Non lo so quando ho cominciato a seguire Claudio Marinaccio su facebook. Ricordo però quando ha cominciato a raccontare di avere un tumore. I suoi post erano senza retorica, asciutti, onesti, mi lasciavano sempre una ferita sul petto, un graffio, dopo avermi scarnificato un po’, trafitto un po’. A un certo gli ho scritto, dicendogli che volevo che scrivesse per MOW. Non mi ha cagato. Fino a quando non mi ha risposto mesi dopo, scusandosi per aver perso il mio messaggio. Da allora ci commentiamo le cose che scriviamo. Non ci siamo mai visti dal vivo e forse ci vedremo, ma anche no. Da un tumore ci si può considerare definitivamente guariti solo dopo dieci anni. Per lui ne sono passati due. Ma una cosa so per certa, che Claudio il tumore l'ha già sconfitto e per me è stato bello come se lo conoscessi. Perché come altri prima di lui, e qualcuno l’ho pure conosciuto di persona, ha affrontato la malattia con profondità. Non come un dono ma come un’opportunità per capire di più di sé, della vita, e condividendo quello che stava passando scrivendone su facebook l’ha fatto capire di più anche a noi che lo leggiamo.

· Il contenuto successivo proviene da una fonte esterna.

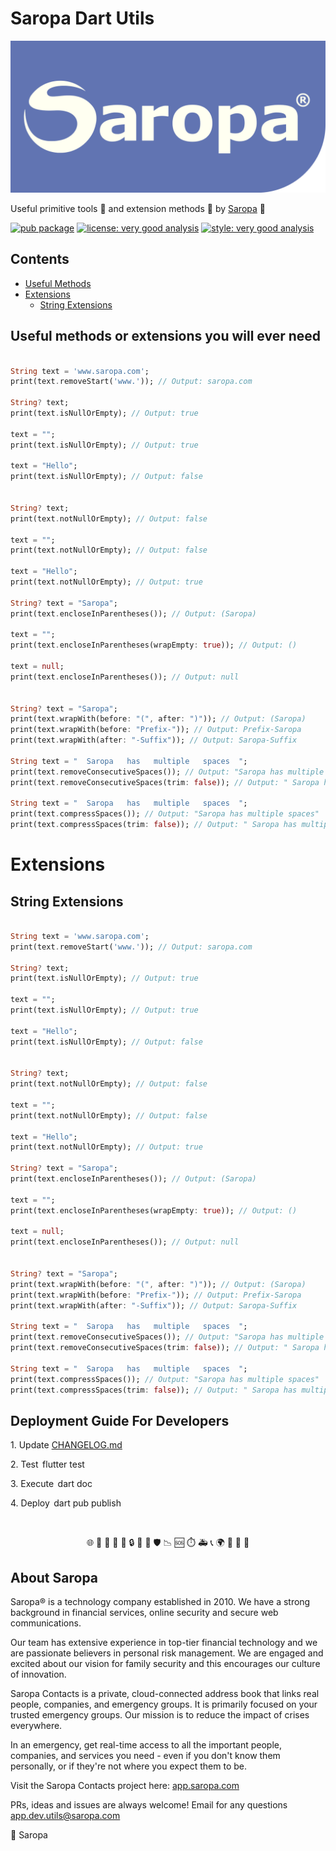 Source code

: # Saropa Dart Utils

<!-- markdownlint-disable MD033 - Disable No HTML -->
<!-- <div style="background-color: #5266A8; padding: 1em; width: 35%; border-radius: 0.1em 0.1em 1.5em 0.1em;  box-shadow: 0.1em 0.1em 0.13em rgba(68, 68, 68, 0.35);">
  <img src="https://cdn.app.saropa.com/scripts/_default/image/logo/SaropaLogo2019_white2_minified.svg" alt="saropa company logo"  />
</div> -->
[![Saropa Logo](SaropaLogo2019_contrast-1200.png)](https://saropa.com)
<br>

Useful primitive tools 🚀 and extension methods 🤖 by [Saropa][saropa_link] 🎈

[![pub package](https://img.shields.io/pub/v/saropa_dart_utils.svg)](https://pub.dev/packages/saropa_dart_utils) [![license: very good analysis](https://img.shields.io/badge/license-GPL-purple.svg)](https://opensource.org/licenses/GPL) [![style: very good analysis](https://img.shields.io/badge/style-very_good_analysis-B22C89.svg)](https://pub.dev/packages/very_good_analysis)

## Contents

- [Useful Methods](#useful-methods-or-extensions-you-will-ever-need)
- [Extensions](#extensions)
  - [String Extensions](#string-extensions)


## Useful methods or extensions you will ever need
```dart

String text = 'www.saropa.com';
print(text.removeStart('www.')); // Output: saropa.com

String? text;
print(text.isNullOrEmpty); // Output: true

text = "";
print(text.isNullOrEmpty); // Output: true

text = "Hello";
print(text.isNullOrEmpty); // Output: false


String? text;
print(text.notNullOrEmpty); // Output: false

text = "";
print(text.notNullOrEmpty); // Output: false

text = "Hello";
print(text.notNullOrEmpty); // Output: true

String? text = "Saropa";
print(text.encloseInParentheses()); // Output: (Saropa)

text = "";
print(text.encloseInParentheses(wrapEmpty: true)); // Output: ()

text = null;
print(text.encloseInParentheses()); // Output: null


String? text = "Saropa";
print(text.wrapWith(before: "(", after: ")")); // Output: (Saropa)
print(text.wrapWith(before: "Prefix-")); // Output: Prefix-Saropa
print(text.wrapWith(after: "-Suffix")); // Output: Saropa-Suffix

String text = "  Saropa   has   multiple   spaces  ";
print(text.removeConsecutiveSpaces()); // Output: "Saropa has multiple spaces"
print(text.removeConsecutiveSpaces(trim: false)); // Output: " Saropa has multiple spaces "

String text = "  Saropa   has   multiple   spaces  ";
print(text.compressSpaces()); // Output: "Saropa has multiple spaces"
print(text.compressSpaces(trim: false)); // Output: " Saropa has multiple spaces "

```

# Extensions
## String Extensions
```dart

String text = 'www.saropa.com';
print(text.removeStart('www.')); // Output: saropa.com

String? text;
print(text.isNullOrEmpty); // Output: true

text = "";
print(text.isNullOrEmpty); // Output: true

text = "Hello";
print(text.isNullOrEmpty); // Output: false


String? text;
print(text.notNullOrEmpty); // Output: false

text = "";
print(text.notNullOrEmpty); // Output: false

text = "Hello";
print(text.notNullOrEmpty); // Output: true

String? text = "Saropa";
print(text.encloseInParentheses()); // Output: (Saropa)

text = "";
print(text.encloseInParentheses(wrapEmpty: true)); // Output: ()

text = null;
print(text.encloseInParentheses()); // Output: null


String? text = "Saropa";
print(text.wrapWith(before: "(", after: ")")); // Output: (Saropa)
print(text.wrapWith(before: "Prefix-")); // Output: Prefix-Saropa
print(text.wrapWith(after: "-Suffix")); // Output: Saropa-Suffix

String text = "  Saropa   has   multiple   spaces  ";
print(text.removeConsecutiveSpaces()); // Output: "Saropa has multiple spaces"
print(text.removeConsecutiveSpaces(trim: false)); // Output: " Saropa has multiple spaces "

String text = "  Saropa   has   multiple   spaces  ";
print(text.compressSpaces()); // Output: "Saropa has multiple spaces"
print(text.compressSpaces(trim: false)); // Output: " Saropa has multiple spaces "


```


## Deployment Guide For Developers

1.⁠ ⁠Update [CHANGELOG.md](CHANGELOG.md)

2.⁠ ⁠Test ⁠ flutter test ⁠

3.⁠ ⁠Execute ⁠ dart doc ⁠

4.⁠ ⁠Deploy ⁠ dart pub publish ⁠

<br>
<p align="center">🌐 📖 👥 🏢 🚨 🔒 🤝 🎯 🛡️  📉 🆘 ⏱️ 🚑 📞 🌍 🔄 📲 💼</p>

## About Saropa

Saropa®️ is a technology company established in 2010. We have a strong background in financial services, online security and secure web communications.

Our team has extensive experience in top-tier financial technology and we are passionate believers in personal risk management. We are engaged and excited about our vision for family security and this encourages our culture of innovation.

Saropa Contacts is a private, cloud-connected address book that links real people, companies, and emergency groups. It is primarily focused on your trusted emergency groups. Our mission is to reduce the impact of crises everywhere.

In an emergency, get real-time access to all the important people, companies, and services you need - even if you don't know them personally, or if they're not where you expect them to be.

Visit the Saropa Contacts project here: [app.saropa.com](https://app.saropa.com)

PRs, ideas and issues are always welcome! Email for any questions [app.dev.utils@saropa.com](mailto:app.dev.utils@saropa.com)

💙 Saropa

[saropa_link]: https://saropa.com

<!-- Github Repo Link -->
[github_repo_link]: https://github.com/saropa/saropa_dart_utils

Adesso Claudio ha realizzato un documentario (qui sotto). È un piccolo viaggio, il suo verso l’ospedale dove lo hanno curato per una delle tante visite di controllo, e un racconto, che Claudio fa da una campagna vicino a casa sua, Villabbasse, tremila abitanti compreso un prete, il posto dove è andato a pensare quando ha saputo del tumore maligno. Guardatelo. Dura poco più di 6 minuti. Vi farà stare male ma vi farà stare meglio. Si intitola Ancora qui. A me, per esempio, mi ha trasmesso ancora più forza per raccontare la disabilità di mia figlia.
Dice Claudio: “Scoprire di avere un tumore può essere anche divertente”. Lui ci ha scherzato sopra, lo ha battuto anche raccontandolo, scrivendone, e così facendo probabilmente lo ha smascherato, lo ha spogliato e lo ha guardato a nudo. Dice Claudio: “Un tumore te lo possono estirpare, ma è difficilissimo togliertelo dalla testa”. Dice ancora Claudio: “La natura toglie e dà e lo fa così, senza morale, tutto scorre, e l’erba nasce anche dove non può crescere”. C’è sempre una possibilità. C’è sempre.
Finito di vederlo, ieri, gli ho scritto: “Sai cosa penso? Che le belle anime anche se erranti e vagabondi trovano altre belle anime alla fine. Ti abbraccio forte Cla!”. Lui mi ha risposto: “Sempre, anche io la penso così. Ed è bello quando succede! Ricambio l'abbraccio, Moreno!”. Guardatelo. Non bisogna aver paura di soffrire, perché poi ci si innamora meglio.